Luego, en la tarde, después de haber tardado un poco, mirando a una multitud de hombres jugando partidos interminables de domino en las calles, caminó hacia el zoco. Quería mirar las fabulosas mercancías que siempre abundan en los zocos árabes, y también le apetecía sentarse y descansar. En una tiendita situada cerca de un vendedor de alfombras, ordenó un té de menta y se puso a observar todo aquel enjambre de actividades que la rodeaban. Mientras bebía su té, vio que casi todos los hombres rumiaban hojas verdes desde un bolsillo enganchado a la jambiya y las dejaban al lado de la boca así que poco a poco iban a engrandecer sus mejillas que parecían como si hubieran llevado una pelotita de tenis en la boca. Angelina no sabía qué pensar y no osaba preguntar a nadie. Tomó su guía de su mochila y empezó a leer el capítulo dedicado a los comedores de qat en Yemen. Estaba todavía leyendo cuando un muchacho, más o menos de su misma edad, se le acercó y le preguntó, en inglés, si podía ayudarla de cualquier manera. Angelina levantó la cabeza y asombrada le sonrió. Ahmed era un estudiante yemenita que había estudiado en los Estados Unidos y que ahora estaba de vacaciones en Saná donde vivía todavía toda su familia.
Para Angelina este encuentro fue como una bendición del cielo porque ahora, finalmente tenía un ‘experto’ con quien podía conversar sobre todas las curiosidades que tenía en su mente con respecto a la cultura yemenita. Entonces, Angelina y Ahmed charlaron hasta la hora de la cena y se despidieron con la promesa de que el día siguiente, él acompañaría a Angelina al museo arqueológico y también a almorzar en su restaurante favorito, el que estaba cerca de la plaza del mercado. Angelina estaba sintiéndose en un estado de éxtasis. Ahmed era, por cierto, un muchacho muy amable, inteligente y refinado. Durante las horas que ya habían pasado juntos, él le había contado por ejemplo, que un número cada vez mayor de jóvenes estaba elaborando y divulgando, gracias también al internet, nuevas ideas sociales y políticas para establecer una democracia verdadera que fuera capaz de garantizar por lo menos, los derechos civiles básicos para todos los ciudadanos yemenitas.
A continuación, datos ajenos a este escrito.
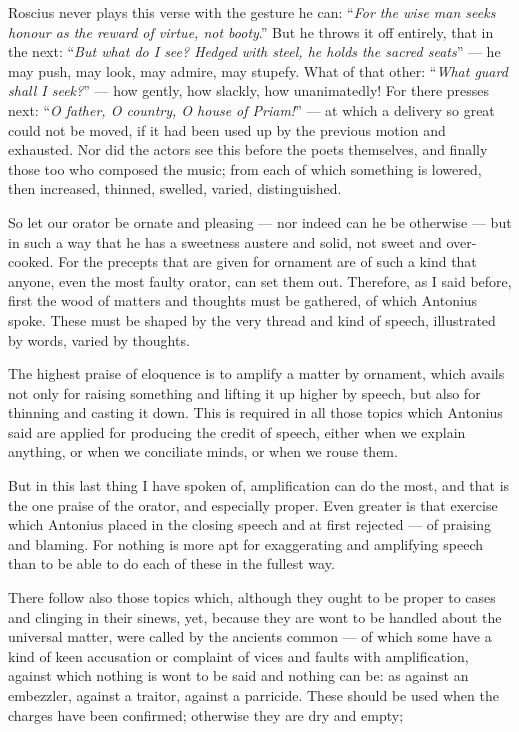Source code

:  Roscius never plays this verse with the gesture he can: ``\textit{For the wise man seeks honour as the reward of virtue, not booty}.'' But he throws it off entirely, that in the next: ``\textit{But what do I see? Hedged with steel, he holds the sacred seats}'' — he may push, may look, may admire, may stupefy. What of that other: ``\textit{What guard shall I seek?}'' — how gently, how slackly, how unanimatedly! For there presses next: ``\textit{O father, O country, O house of Priam!}'' — at which a delivery so great could not be moved, if it had been used up by the previous motion and exhausted. Nor did the actors see this before the poets themselves, and finally those too who composed the music; from each of which something is lowered, then increased, thinned, swelled, varied, distinguished.

 So let our orator be ornate and pleasing — nor indeed can he be otherwise — but in such a way that he has a sweetness austere and solid, not sweet and over-cooked. For the precepts that are given for ornament are of such a kind that anyone, even the most faulty orator, can set them out. Therefore, as I said before, first the wood of matters and thoughts must be gathered, of which Antonius spoke. These must be shaped by the very thread and kind of speech, illustrated by words, varied by thoughts.

 The highest praise of eloquence is to amplify a matter by ornament, which avails not only for raising something and lifting it up higher by speech, but also for thinning and casting it down. This is required in all those topics which Antonius said are applied for producing the credit of speech, either when we explain anything, or when we conciliate minds, or when we rouse them.

 But in this last thing I have spoken of, amplification can do the most, and that is the one praise of the orator, and especially proper. Even greater is that exercise which Antonius placed in the closing speech and at first rejected — of praising and blaming. For nothing is more apt for exaggerating and amplifying speech than to be able to do each of these in the fullest way.

 There follow also those topics which, although they ought to be proper to cases and clinging in their sinews, yet, because they are wont to be handled about the universal matter, were called by the ancients common — of which some have a kind of keen accusation or complaint of vices and faults with amplification, against which nothing is wont to be said and nothing can be: as against an embezzler, against a traitor, against a parricide. These should be used when the charges have been confirmed; otherwise they are dry and empty;

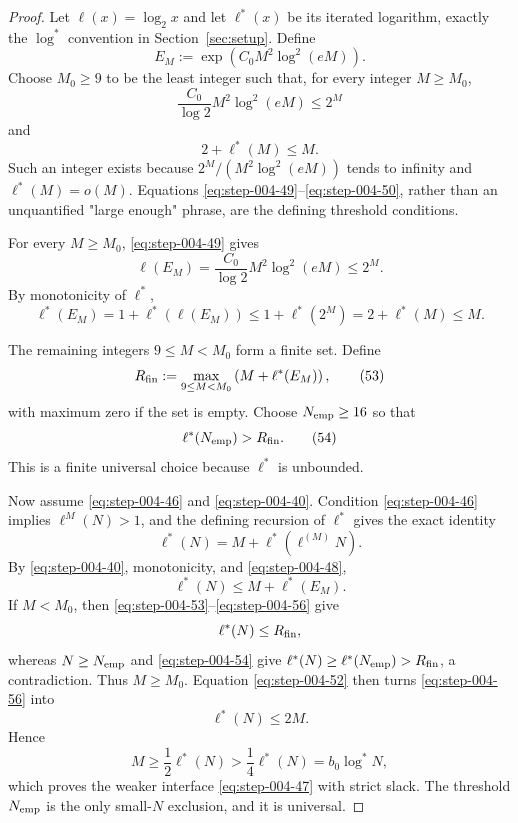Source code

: \begin{proof}

Let \(\ell(x)=\log_2 x\) and let \(\ell^*(x)\) be its iterated logarithm, exactly the \(\log^*\) convention in Section~\ref{sec:setup}. Define
\[
E_M:=\exp\!\left(C_0M^2\log^2(eM)\right).
\tag{48}\label{eq:step-004-48}
\]
Choose \(M_0\ge 9\) to be the least integer such that, for every integer \(M\ge M_0\),
\[
\frac{C_0}{\log2}M^2\log^2(eM)\le2^M
\tag{49}\label{eq:step-004-49}
\]
and
\[
2+\ell^*(M)\le M.
\tag{50}\label{eq:step-004-50}
\]
Such an integer exists because \(2^M/(M^2 \log^2(eM))\) tends to infinity and \(\ell^*(M)=o(M)\). Equations \eqref{eq:step-004-49}--\eqref{eq:step-004-50}, rather than an unquantified "large enough" phrase, are the defining threshold conditions.

For every \(M\ge M_0\), \eqref{eq:step-004-49} gives
\[
\ell(E_M)
=\frac{C_0}{\log2}M^2\log^2(eM)
\le2^M.
\tag{51}\label{eq:step-004-51}
\]
By monotonicity of \(\ell^*\),
\[
\ell^*(E_M)
=1+\ell^*(\ell(E_M))
\le1+\ell^*(2^M)
=2+\ell^*(M)
\le M.
\tag{52}\label{eq:step-004-52}
\]

The remaining integers \(9\le M<M_0\) form a finite set. Define
\[
R_{\rm fin}
:=\max_{9\le M<M_0}
\left(M+\ell^*(E_M)\right),
\tag{53}\label{eq:step-004-53}
\]
with maximum zero if the set is empty. Choose \(N_{\rm emp}\ge 16\) so that
\[
\ell^*(N_{\rm emp})>R_{\rm fin}.
\tag{54}\label{eq:step-004-54}
\]
This is a finite universal choice because \(\ell^*\) is unbounded.

Now assume \eqref{eq:step-004-46} and \eqref{eq:step-004-40}. Condition \eqref{eq:step-004-46} implies \(\ell^{M}(N)>1\), and the defining recursion of \(\ell^*\) gives the exact identity
\[
\ell^*(N)=M+\ell^*(\ell^{(M)}N).
\tag{55}\label{eq:step-004-55}
\]
By \eqref{eq:step-004-40}, monotonicity, and \eqref{eq:step-004-48},
\[
\ell^*(N)\le M+\ell^*(E_M).
\tag{56}\label{eq:step-004-56}
\]
If \(M<M_0\), then \eqref{eq:step-004-53}--\eqref{eq:step-004-56} give
\[
\ell^*(N)\le R_{\rm fin},
\]
whereas \(N\ge N_{\rm emp}\) and \eqref{eq:step-004-54} give
\(\ell^*(N)\ge \ell^*(N_{\rm emp})>R_{\rm fin}\), a contradiction. Thus \(M\ge M_0\). Equation \eqref{eq:step-004-52} then turns \eqref{eq:step-004-56} into
\[
\ell^*(N)\le2M.
\tag{57}\label{eq:step-004-57}
\]
Hence
\[
M\ge\frac12\ell^*(N)>\frac14\ell^*(N)=b_0\log^*N,
\tag{58}\label{eq:step-004-58}
\]
which proves the weaker interface \eqref{eq:step-004-47} with strict slack. The threshold \(N_{\rm emp}\) is the only small-\(N\) exclusion, and it is universal.

\end{proof}


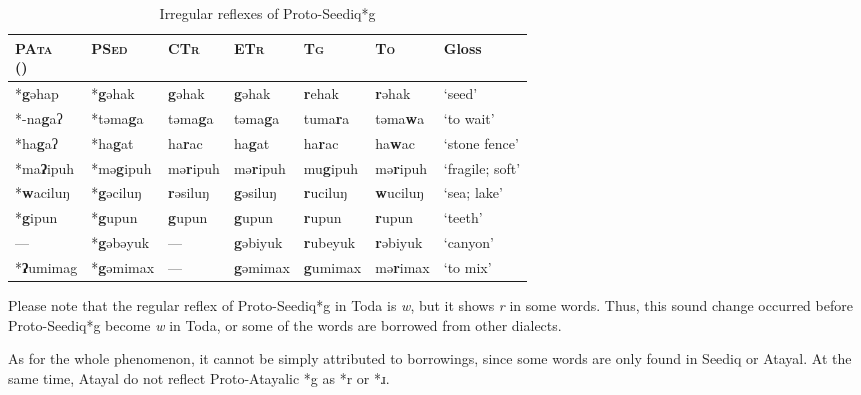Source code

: \documentclass[12pt]{article}
\newcommand{\pata}{\textsc{PAta}\xspace}
\newcommand{\psed}{\textsc{PSed}\xspace}
\newcommand{\psedf}{Proto-Seediq\xspace}
\newcommand{\stg}{\textsc{Tg}\xspace}
\newcommand{\sto}{\textsc{To}\xspace}
\newcommand{\stof}{Toda\xspace}
\newcommand{\sctr}{\textsc{CTr}\xspace}
\newcommand{\setr}{\textsc{ETr}\xspace}
\begin{document}
\begin{table}[]
\centering
\caption{Irregular reflexes of \psedf *g}
\label{tab:g3}
\begin{tabular}{l|l|llll|l}
\makecell[l]{\pata\\(\cite{goderich2020phd})} & \psed             & \sctr            & \setr            & \stg             & \sto             & Gloss           \\ \hline
*\textbf{g}əhap                               & *\textbf{g}əhak   & \textbf{g}əhak   & \textbf{g}əhak   & \textbf{r}ehak   & \textbf{r}əhak   & `seed'          \\
*-na\textbf{g}aʔ                              & *təma\textbf{g}a  & təma\textbf{g}a  & təma\textbf{g}a  & tuma\textbf{r}a  & təma\textbf{w}a  & `to wait'       \\
*ha\textbf{g}aʔ                               & *ha\textbf{g}at   & ha\textbf{r}ac   & ha\textbf{g}at   & ha\textbf{r}ac   & ha\textbf{w}ac   & `stone fence'   \\
*ma\textbf{ʔ}ipuh                             & *mə\textbf{g}ipuh & mə\textbf{r}ipuh & mə\textbf{r}ipuh & mu\textbf{g}ipuh & mə\textbf{r}ipuh & `fragile; soft' \\
*\textbf{w}aciluŋ                             & *\textbf{g}əciluŋ & \textbf{r}əsiluŋ & \textbf{g}əsiluŋ & \textbf{r}uciluŋ & \textbf{w}uciluŋ & `sea; lake'     \\
*\textbf{g}ipun                               & *\textbf{g}upun   & \textbf{g}upun   & \textbf{g}upun   & \textbf{r}upun   & \textbf{r}upun   & `teeth'         \\
---                                           & *\textbf{g}əbəyuk & ---              & \textbf{g}əbiyuk & \textbf{r}ubeyuk & \textbf{r}əbiyuk & `canyon'        \\
*\textbf{ʔ}umimag                             & *\textbf{g}əmimax & ---              & \textbf{g}əmimax & \textbf{g}umimax & mə\textbf{r}imax & `to mix'       
\end{tabular}
\end{table}

Please note that the regular reflex of \psedf *g in \stof is \textit{w}, but it shows \textit{r} in some words. Thus, this sound change occurred before \psedf *g become \textit{w} in \stof, or some of the words are borrowed from other dialects. 

As for the whole phenomenon, it cannot be simply attributed to borrowings, since some words are only found in Seediq or Atayal. At the same time, Atayal do not reflect Proto-Atayalic *g as *r or *ɹ. 
\end{document}
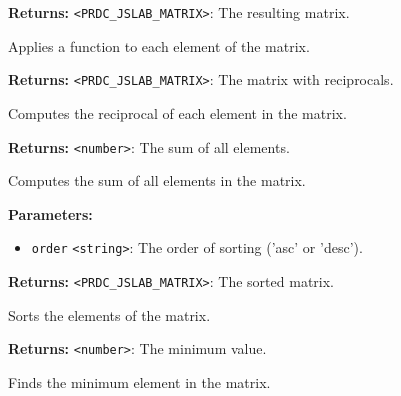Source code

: \documentclass[12pt,a4paper]{article}
\begin{document}
\noindent \textbf{Returns:} \texttt{<PRDC\_JSLAB\_MATRIX>}: The resulting matrix.

\noindent Applies a function to each element of the matrix.

\vspace{5mm}
\noindent {}


\noindent \textbf{Returns:} \texttt{<PRDC\_JSLAB\_MATRIX>}: The matrix with reciprocals.

\noindent Computes the reciprocal of each element in the matrix.

\vspace{5mm}
\noindent {}


\noindent \textbf{Returns:} \texttt{<number>}: The sum of all elements.

\noindent Computes the sum of all elements in the matrix.

\vspace{5mm}
\noindent {}


\noindent \textbf{Parameters:}
\begin{itemize}
  \item \texttt{order} \texttt{<string>}: The order of sorting ('asc' or 'desc').
\end{itemize}

\noindent \textbf{Returns:} \texttt{<PRDC\_JSLAB\_MATRIX>}: The sorted matrix.

\noindent Sorts the elements of the matrix.

\vspace{5mm}
\noindent {}


\noindent \textbf{Returns:} \texttt{<number>}: The minimum value.

\noindent Finds the minimum element in the matrix.

\vspace{5mm}
\noindent {}
\end{document}
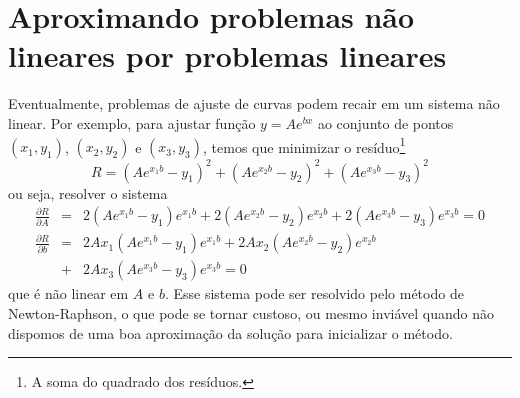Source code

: 


\section{Aproximando problemas não lineares por problemas lineares}

Eventualmente, problemas de ajuste de curvas podem recair em um sistema não linear. Por exemplo, para ajustar função $y=Ae^{bx}$ ao conjunto de pontos $(x_1,y_1)$, $(x_2,y_2)$ e $(x_3,y_3)$, temos que minimizar o resíduo\footnote{A soma do quadrado dos resíduos.} 
$$
R=(Ae^{x_1b}-y_1)^2+(Ae^{x_2b}-y_2)^2+(Ae^{x_3b}-y_3)^2
$$
ou seja, resolver o sistema
\begin{eqnarray*}
\frac{\partial R}{\partial A} &=& 2(Ae^{x_1b}-y_1)e^{x_1b}+2(Ae^{x_2b}-y_2)e^{x_2b}+2(Ae^{x_3b}-y_3)e^{x_3b}=0\\
\frac{\partial R}{\partial b} &=& 2Ax_1(Ae^{x_1b}-y_1)e^{x_1b} + 2Ax_2(Ae^{x_2b}-y_2)e^{x_2b} \\
&+& 2Ax_3(Ae^{x_3b}-y_3)e^{x_3b}=0
\end{eqnarray*}
que é não linear em $A$ e $b$. Esse sistema pode ser resolvido pelo método de Newton-Raphson, o que pode se tornar custoso, ou mesmo inviável quando não dispomos de uma boa aproximação da solução para inicializar o método.

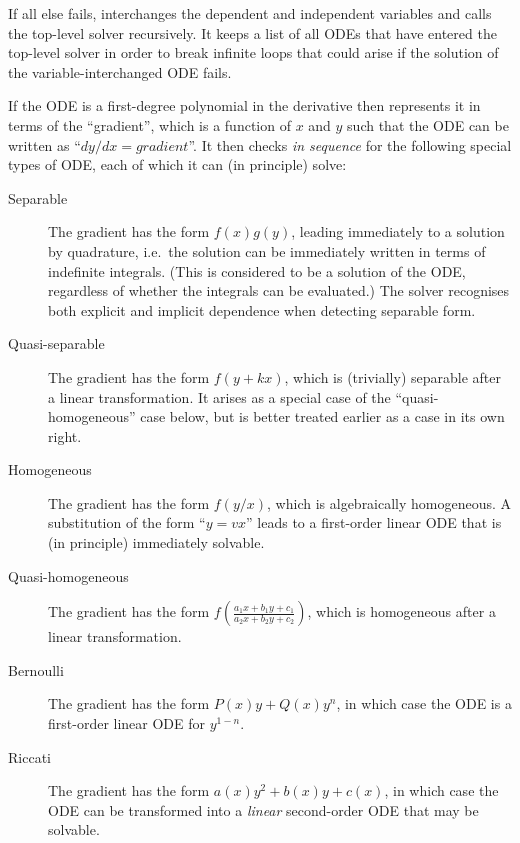 If all else fails,  interchanges the dependent and
independent variables and calls the top-level solver recursively.  It
keeps a list of all ODEs that have entered the top-level solver in
order to break infinite loops that could arise if the solution of the
variable-interchanged ODE fails.



If the ODE is a first-degree polynomial in the derivative then
 represents it in terms of the ``gradient'', which is a
function of $x$ and $y$ such that the ODE can be written as ``$dy/dx =
\textit{gradient}$''.  It then checks \emph{in sequence} for the
following special types of ODE, each of which it can (in principle)
solve:
\begin{description}
\item[Separable] The gradient has the form $f(x)g(y)$, leading
immediately to a solution by quadrature, i.e.\ the solution can be
immediately written in terms of indefinite integrals.  (This is
considered to be a solution of the ODE, regardless of whether the
integrals can be evaluated.)  The solver recognises both explicit and
implicit dependence when detecting separable form.

\item[Quasi-separable] The gradient has the form $f(y+kx)$, which is
(trivially) separable after a linear transformation.  It arises as a
special case of the ``quasi-homogeneous'' case below, but is better
treated earlier as a case in its own right.

\item[Homogeneous] The gradient has the form $f(y/x)$, which is
algebraically homogeneous.  A substitution of the form ``$y = vx$''
leads to a first-order linear ODE that is (in principle) immediately
solvable.

\item[Quasi-homogeneous] The gradient has the form $f(\frac{a_1x +
b_1y + c_1}{a_2x + b_2y + c_2})$, which is homogeneous after a linear
transformation.

\item[Bernoulli] The gradient has the form $P(x) y + Q(x) y^n$, in
which case the ODE is a first-order linear ODE for $y^{1-n}$.

\item[Riccati] The gradient has the form $a(x)y^2 + b(x)y + c(x)$, in
which case the ODE can be transformed into a \emph{linear}
second-order ODE that may be solvable.
\end{description}

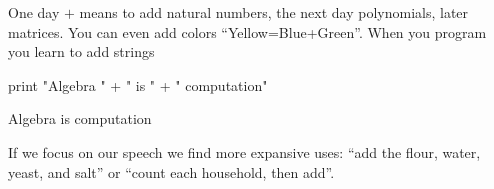 
One day  $+$ means to add natural numbers, the next day 
polynomials, later matrices.  
You can even add colors ``Yellow=Blue+Green''. When you program 
you learn to add strings
\begin{center}
\begin{notebookin}
print "Algebra " + " is " + " computation"
\end{notebookin}
\begin{notebookout}
Algebra is computation
\end{notebookout}
\end{center}
If we focus on our 
speech we find more expansive uses:
``add the flour, water, yeast, and salt'' or  
``count each household, then add''.

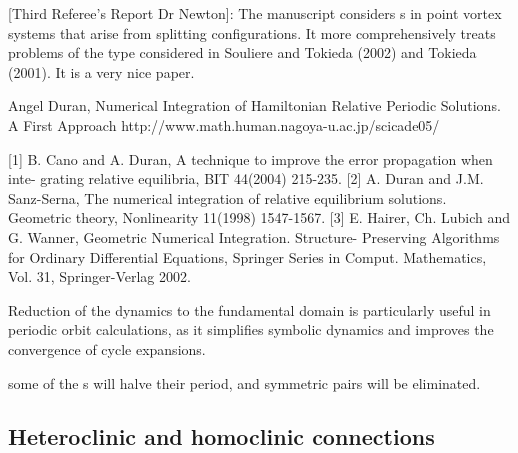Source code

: [Third Referee's Report Dr Newton]:
The manuscript considers {\rpo s} in point vortex systems
that arise from splitting {\reqv} configurations. It more
comprehensively treats problems of the type considered in Souliere and
Tokieda (2002) and Tokieda (2001). It is a very nice paper.

Angel Duran,
Numerical Integration of Hamiltonian 
Relative Periodic Solutions. A First Approach
http://www.math.human.nagoya-u.ac.jp/scicade05/

    [1] B. Cano and A. Duran, A technique to improve the error propagation when inte-
grating relative equilibria, BIT 44(2004) 215-235.
    [2] A. Duran and J.M. Sanz-Serna, The numerical integration of relative equilibrium
solutions. Geometric theory, Nonlinearity 11(1998) 1547-1567.
    [3] E. Hairer, Ch. Lubich and G. Wanner, Geometric Numerical Integration. Structure-
Preserving Algorithms for Ordinary Differential Equations, Springer Series in Comput.
Mathematics, Vol. 31, Springer-Verlag 2002.


\bigskip

Reduction of the dynamics to the fundamental domain is particularly
useful in periodic orbit calculations, as it simplifies symbolic dynamics
and improves the convergence of cycle expansions\cite{CvitaEckardt}.

some of the \po s will
halve their period, and symmetric pairs will be eliminated.

\subsection*{Heteroclinic and homoclinic connections}
%

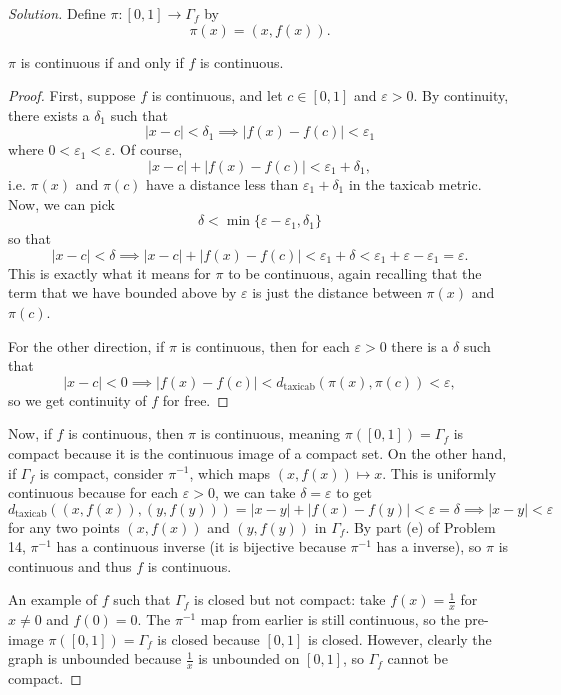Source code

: \documentclass[11pt]{scrartcl}
\providecommand{\eps}{\varepsilon}
\providecommand{\inv}{^{-1}}
\newenvironment{soln}{\begin{proof}[Solution]}{\end{proof}}
\begin{document}
\begin{soln}
	Define $\pi\colon[0,1]\to\Gamma_f$ by
	\[\pi(x) = (x, f(x)).\]
	\begin{claim}
		$\pi$ is continuous if and only if $f$ is continuous.
	\end{claim}
	\begin{proof}
		First, suppose $f$ is continuous, and let $c\in[0,1]$ and $\eps > 0$.
		By continuity, there exists a $\delta_1$ such that
		\[|x - c| < \delta_1 \implies |f(x) - f(c)| < \eps_1\]
		where $0 < \eps_1 < \eps$.
		Of course,
		\[|x - c| + |f(x) - f(c)| < \eps_1 + \delta_1,\]
		i.e. $\pi(x)$ and $\pi(c)$ have a distance less than $\eps_1+\delta_1$
		in the taxicab metric. Now, we can pick
		\[\delta < \min\{\eps - \eps_1, \delta_1\}\]
		so that
		\[|x - c| < \delta \implies |x - c| + |f(x) - f(c)| <
		\eps_1 + \delta < \eps_1 + \eps - \eps_1 = \eps.\]
		This is exactly what it means for $\pi$ to be continuous,
		again recalling that the term that we have bounded above by $\eps$
		is just the distance between $\pi(x)$ and $\pi(c)$.
		
		For the other direction, if $\pi$ is continuous, then
		for each $\eps > 0$ there is a $\delta$ such that
		\[|x - c| < 0 \implies |f(x) - f(c)|
		< d_{\text{taxicab}}(\pi(x),\pi(c)) < \eps,\]
		so we get continuity of $f$ for free.
	\end{proof}

	Now, if $f$ is continuous, then $\pi$ is continuous, meaning
	$\pi([0,1]) = \Gamma_f$ is compact because it is
	the continuous image of a compact set.
	On the other hand, if $\Gamma_f$ is compact,
	consider $\pi\inv$, which maps $(x, f(x))\mapsto x$.
	This is uniformly continuous because for each $\eps > 0$,
	we can take $\delta = \eps$ to get
	\[d_{\text{taxicab}}((x, f(x)), (y, f(y))) =
	|x - y| + |f(x) - f(y)| < \eps = \delta \implies
	|x - y| < \eps\]
	for any two points $(x, f(x))$ and $(y, f(y))$ in $\Gamma_f$.
	By part (e) of Problem 14, $\pi\inv$ has a continuous inverse
	(it is bijective because $\pi\inv$ has a inverse),
	so $\pi$ is continuous and thus $f$ is continuous.
	
	An example of $f$ such that $\Gamma_f$ is closed but not compact:
	take $f(x) = \frac{1}{x}$ for $x\ne 0$ and $f(0) = 0$.
	The $\pi\inv$ map from earlier is still continuous,
	so the pre-image $\pi([0,1]) = \Gamma_f$ is closed
	because $[0,1]$ is closed. However, clearly the graph is unbounded
	because $\frac 1x$ is unbounded on $[0,1]$, so
	$\Gamma_f$ cannot be compact.
\end{soln}
\end{document}
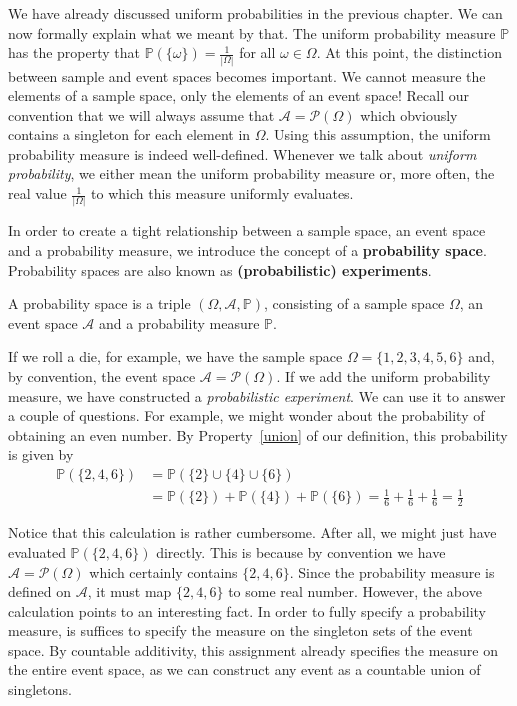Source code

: We have already discussed uniform probabilities in the previous chapter. We can now formally explain
what we meant by that. The uniform probability measure $ \mathbb{P} $ has the property that
$ \mathbb{P}(\{\omega\}) = \frac{1}{|\Omega|} $ for all $ \omega \in \Omega $. At this point, the
distinction between sample and event spaces becomes important. We cannot measure the elements of a
sample space, only the elements of an event space! Recall our convention that we will always assume
that $ \mathcal{A} = \mathcal{P}(\Omega) $ which obviously contains a singleton for each element in
$ \Omega $. Using this assumption, the uniform probability measure is indeed well-defined. Whenever we talk about
\textit{uniform probability}, we either mean the uniform probability measure or, more often, the real
value $ \frac{1}{|\Omega|} $ to which this measure uniformly evaluates.

In order to create a tight relationship between a sample space, an event space and a probability measure,
we introduce the concept of a \textbf{probability space}. Probability spaces are also known as 
\textbf{(probabilistic) experiments}.

\begin{Definition} \label{def:ProbabilitySpace}
A probability space is a triple $ (\Omega, \mathcal{A}, \mathbb{P}) $, consisting of a sample space $ \Omega $,
an event space $ \mathcal{A} $ and a probability measure $ \mathbb{P} $.
\end{Definition}

If we roll a die, for example, we have the sample space $ \Omega = \{1,2,3,4,5,6\} $ and, by 
convention, the event space $ \mathcal{A} = \mathcal{P}(\Omega) $. If we add the uniform probability measure, 
we have constructed  a \emph{probabilistic experiment}. We can use it to answer a couple of questions. For example, we 
might wonder about the probability of obtaining an even number. By Property~\ref{union} of our definition, this 
probability is given by
\begin{align}
\mathbb{P}(\{2,4,6\}) &= \mathbb{P}(\{2\} \cup \{4\} \cup \{6\}) \\
&= \mathbb{P}(\{2\}) + \mathbb{P}(\{4\})
+ \mathbb{P}(\{6\}) = \frac{1}{6} + \frac{1}{6} + \frac{1}{6} = \frac{1}{2}
\end{align}

Notice that this calculation is rather cumbersome. After all, we might just have evaluated 
$ \mathbb{P}(\{2,4,6\}) $ directly. This is because by convention we have $ \mathcal{A} = \mathcal{P}(\Omega) $ which certainly contains $ \{2,4,6\} $.
Since the probability measure is defined on $ \mathcal{A} $, it must map $ \{2,4,6\} $ to some real number.
However, the above calculation points to an interesting fact. In order
to fully specify a probability measure, is suffices to specify the measure on the singleton sets of the
event space. By countable additivity, this assignment already specifies the measure on the entire event space, as we can
construct any event as a countable union of singletons.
A Angelina le encantó todo este discurso filantrópico de Ahmed, y llegada nuevamente a su funduk, se acostó dulcemente, pensando en todo lo que su ‘ángel de la guarda’ le había confesado, y empezando ya a disfrutar a la maravilla que se le presentaba para el día siguiente, se quedó dormida. Estaba durmiendo desde ya una media hora cuando, de repente, sintió un sabor a sangre entre sus labios. Se despertó, y allí, inclinado sobre ella, estaba Mark con su cara diabólica que ya había empezado a pegarle otra vez por haber perdido el tiempo mirando una revista de viajes exóticos.